Global Counters report "No Destination Zone From Forwarding"
16603
Created On 07/21/20 03:01 AM - Last Modified 10/26/21 03:30 AM
Symptom
- IPSec tunnel is configured between Palo Alto Firewalls
- Traffic is getting dropped
- Global counter (show counter global filter packet-filter yes delta yes) report drops traffic due to flow_policy_nofwd:
name value rate severity category aspect description
--------------------------------------------------------------------------------
flow_policy_nofwd 3 0 drop flow session Session setup: no destination zone from forwarding
appid_ident_by_icmp 3 0 info appid pktproc Application identified by icmp type
--------------------------------------------------------------------------------
Note: A Packet filter s must be configured correctly when using "show counter global filter...." command
Environment
- IPsec tunnel on VM-series firewalls
- IPsec tunnel on NGFW hardware
- All versions of PAN-OS
Cause
- On the transmitting firewall, this happens when the source of the traffic is in a different virtual router than the tunnel interface itself.

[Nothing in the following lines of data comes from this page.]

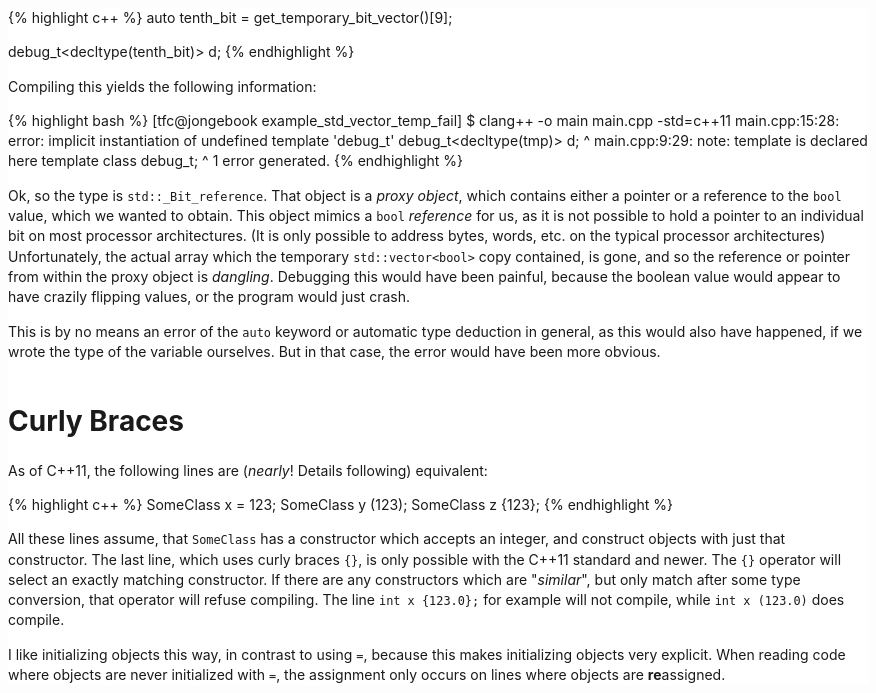 {% highlight c++ %}
auto tenth_bit = get_temporary_bit_vector()[9];

debug_t<decltype(tenth_bit)> d;
{% endhighlight %}

Compiling this yields the following information:

{% highlight bash %}
[tfc@jongebook example_std_vector_temp_fail] $ clang++ -o main main.cpp -std=c++11
main.cpp:15:28: error: implicit instantiation of undefined template
      'debug_t<const std::_Bit_reference>'
    debug_t<decltype(tmp)> d;
                           ^
main.cpp:9:29: note: template is declared here
template <typename T> class debug_t;
                            ^
1 error generated.
{% endhighlight %}

Ok, so the type is `std::_Bit_reference`.
That object is a *proxy object*, which contains either a pointer or a reference to the `bool` value, which we wanted to obtain.
This object mimics a `bool` *reference* for us, as it is not possible to hold a pointer to an individual bit on most processor architectures. (It is only possible to address bytes, words, etc. on the typical processor architectures)
Unfortunately, the actual array which the temporary `std::vector<bool>` copy contained, is gone, and so the reference or pointer from within the proxy object is *dangling*.
Debugging this would have been painful, because the boolean value would appear to have crazily flipping values, or the program would just crash.

This is by no means an error of the `auto` keyword or automatic type deduction in general, as this would also have happened, if we wrote the type of the variable ourselves.
But in that case, the error would have been more obvious.

# Curly Braces

As of C++11, the following lines are (*nearly*! Details following) equivalent:

{% highlight c++ %}
SomeClass x = 123;
SomeClass y  (123);
SomeClass z  {123};
{% endhighlight %}

All these lines assume, that `SomeClass` has a constructor which accepts an integer, and construct objects with just that constructor.
The last line, which uses curly braces `{}`, is only possible with the C++11 standard and newer.
The `{}` operator will select an exactly matching constructor.
If there are any constructors which are "*similar*", but only match after some type conversion, that operator will refuse compiling.
The line `int x {123.0};` for example will not compile, while `int x (123.0)` does compile.

I like initializing objects this way, in contrast to using `=`, because this makes initializing objects very explicit.
When reading code where objects are never initialized with `=`, the assignment only occurs on lines where objects are **re**assigned.
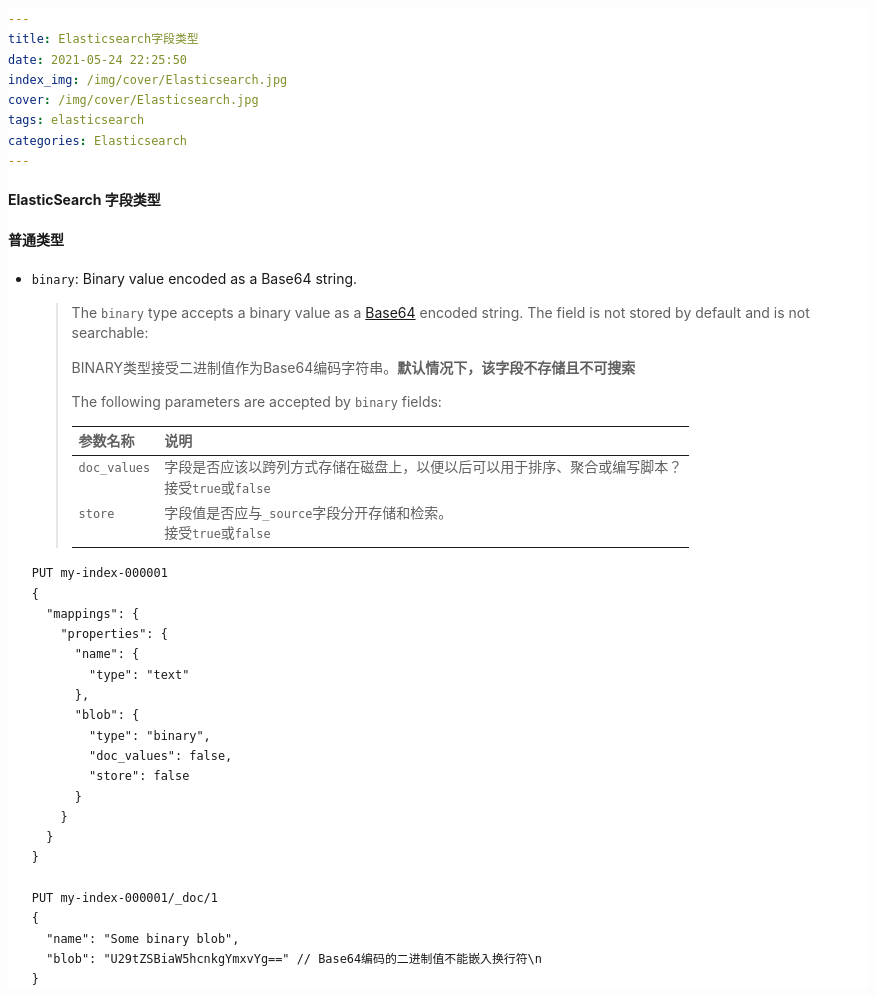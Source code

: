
 ```yaml
---
title: Elasticsearch字段类型
date: 2021-05-24 22:25:50
index_img: /img/cover/Elasticsearch.jpg
cover: /img/cover/Elasticsearch.jpg
tags: elasticsearch
categories: Elasticsearch
---
```


#### ElasticSearch 字段类型

#### 普通类型

* `binary`: Binary value encoded as a Base64 string.

  > The `binary` type accepts a binary value as a [Base64](https://en.wikipedia.org/wiki/Base64) encoded string. The field is not stored by default and is not searchable:
  >
  > BINARY类型接受二进制值作为Base64编码字符串。**默认情况下，该字段不存储且不可搜索**
  >
  > The following parameters are accepted by `binary` fields:
  >
  > | 参数名称     | 说明                                                         |
  > | ------------ | ------------------------------------------------------------ |
  > | `doc_values` | 字段是否应该以跨列方式存储在磁盘上，以便以后可以用于排序、聚合或编写脚本？<br/>接受`true`或`false` |
  > | `store`      | 字段值是否应与`_source`字段分开存储和检索。<br/>接受`true`或`false` |

  ```
  PUT my-index-000001
  {
    "mappings": {
      "properties": {
        "name": {
          "type": "text"
        },
        "blob": {
          "type": "binary",
          "doc_values": false,
          "store": false
        }
      }
    }
  }
  
  PUT my-index-000001/_doc/1
  {
    "name": "Some binary blob",
    "blob": "U29tZSBiaW5hcnkgYmxvYg==" // Base64编码的二进制值不能嵌入换行符\n
  }
  ```
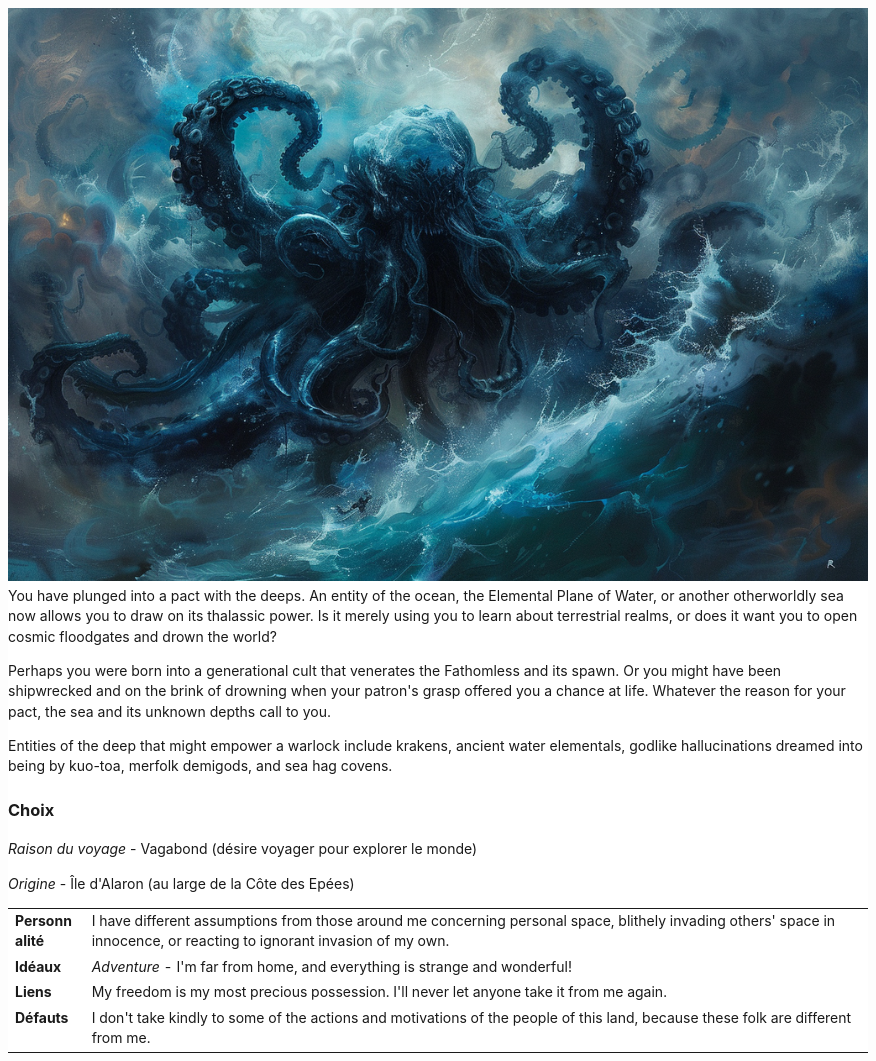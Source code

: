 ![Ayum](./_images/Aiumhykl'itheth.png)
You have plunged into a pact with the deeps. An entity of the ocean, the Elemental Plane of Water, or another otherworldly sea now allows you to draw on its thalassic power. Is it merely using you to learn about terrestrial realms, or does it want you to open cosmic floodgates and drown the world?

Perhaps you were born into a generational cult that venerates the Fathomless and its spawn. Or you might have been shipwrecked and on the brink of drowning when your patron's grasp offered you a chance at life. Whatever the reason for your pact, the sea and its unknown depths call to you.

Entities of the deep that might empower a warlock include krakens, ancient water elementals, godlike hallucinations dreamed into being by kuo-toa, merfolk demigods, and sea hag covens.

### Choix
*Raison du voyage* - Vagabond (désire voyager pour explorer le monde)

*Origine* - Île d'Alaron (au large de la Côte des Epées)

| | |
|-|-|
|**Personnalité**|I have different assumptions from those around me concerning personal space, blithely invading others' space in innocence, or reacting to ignorant invasion of my own.|
|**Idéaux**|*Adventure* - I'm far from home, and everything is strange and wonderful!|
|**Liens**|My freedom is my most precious possession. I'll never let anyone take it from me again.|
|**Défauts**|I don't take kindly to some of the actions and motivations of the people of this land, because these folk are different from me.|
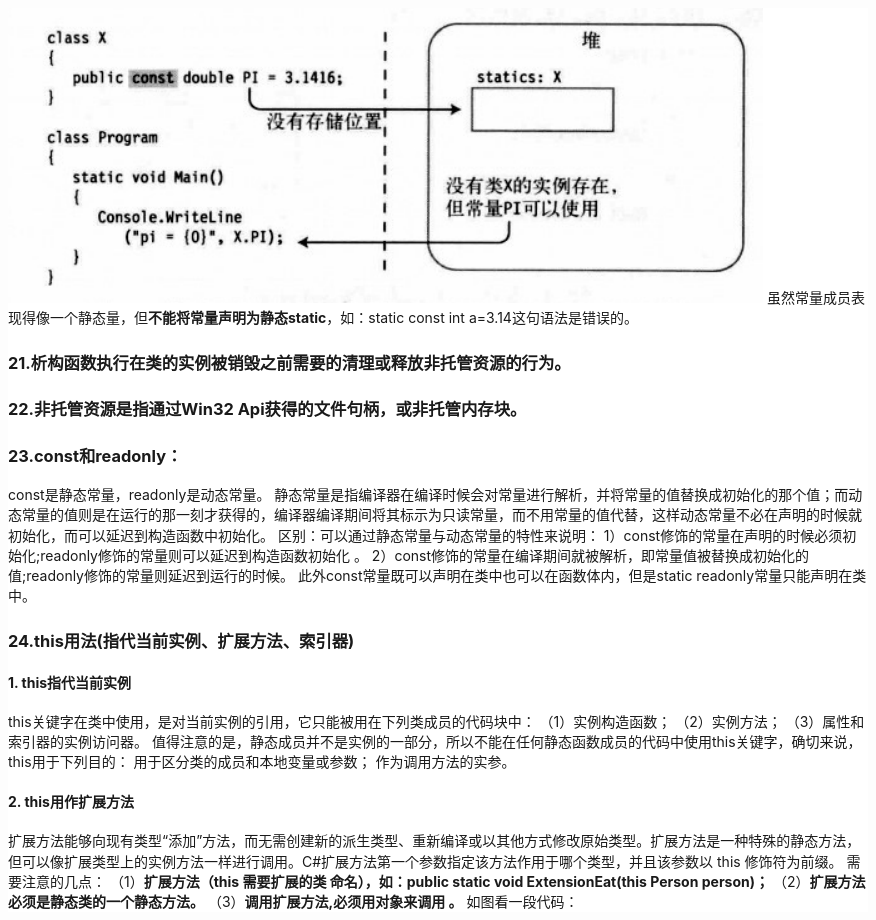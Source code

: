 ![在这里插入图片描述](CSharp学习笔记.assets/84d47cc3297c9b5ec0bb852ec60f04ad.png)
虽然常量成员表现得像一个静态量，但**不能将常量声明为静态static**，如：static const int a=3.14这句语法是错误的。

### 21.析构函数执行在类的实例被销毁之前需要的清理或释放非托管资源的行为。

### 22.非托管资源是指通过Win32 Api获得的文件句柄，或非托管内存块。

### 23.const和readonly：

const是静态常量，readonly是动态常量。
静态常量是指编译器在编译时候会对常量进行解析，并将常量的值替换成初始化的那个值；而动态常量的值则是在运行的那一刻才获得的，编译器编译期间将其标示为只读常量，而不用常量的值代替，这样动态常量不必在声明的时候就初始化，而可以延迟到构造函数中初始化。
区别：可以通过静态常量与动态常量的特性来说明：
      1）const修饰的常量在声明的时候必须初始化;readonly修饰的常量则可以延迟到构造函数初始化 。
      2）const修饰的常量在编译期间就被解析，即常量值被替换成初始化的值;readonly修饰的常量则延迟到运行的时候。
      此外const常量既可以声明在类中也可以在函数体内，但是static readonly常量只能声明在类中。

###  24.this用法(指代当前实例、扩展方法、索引器)

#### 1. this指代当前实例

 this关键字在类中使用，是对当前实例的引用，它只能被用在下列类成员的代码块中：
 （1）实例构造函数；
 （2）实例方法；
 （3）属性和索引器的实例访问器。
 值得注意的是，静态成员并不是实例的一部分，所以不能在任何静态函数成员的代码中使用this关键字，确切来说，this用于下列目的：
 用于区分类的成员和本地变量或参数；
 作为调用方法的实参。

#### 2. this用作扩展方法

 扩展方法能够向现有类型“添加”方法，而无需创建新的派生类型、重新编译或以其他方式修改原始类型。扩展方法是一种特殊的静态方法，但可以像扩展类型上的实例方法一样进行调用。C#扩展方法第一个参数指定该方法作用于哪个类型，并且该参数以 this 修饰符为前缀。
    需要注意的几点：
   （1）**扩展方法（this 需要扩展的类 命名），如：public static void ExtensionEat(this Person person)；**
（2）**扩展方法必须是静态类的一个静态方法。**
（3）**调用扩展方法,必须用对象来调用 。**
如图看一段代码：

- If the firewall is receiving tunnel traffic inbound, it fails for the same reason but reports a different drop type:
name value rate severity category aspect description
--------------------------------------------------------------------------------
pkt_recv 2 0 info packet pktproc Packets received
pkt_sent 3 0 info packet pktproc Packets transmitted
session_allocated 3 0 info session resource Sessions allocated
session_installed 3 0 info session resource Sessions installed
flow_fwd_l3_noroute 3 0 drop flow forward Packets dropped: no route
Resolution
The destination interface on the firewall should be placed in the same virtual router as the tunnel interface.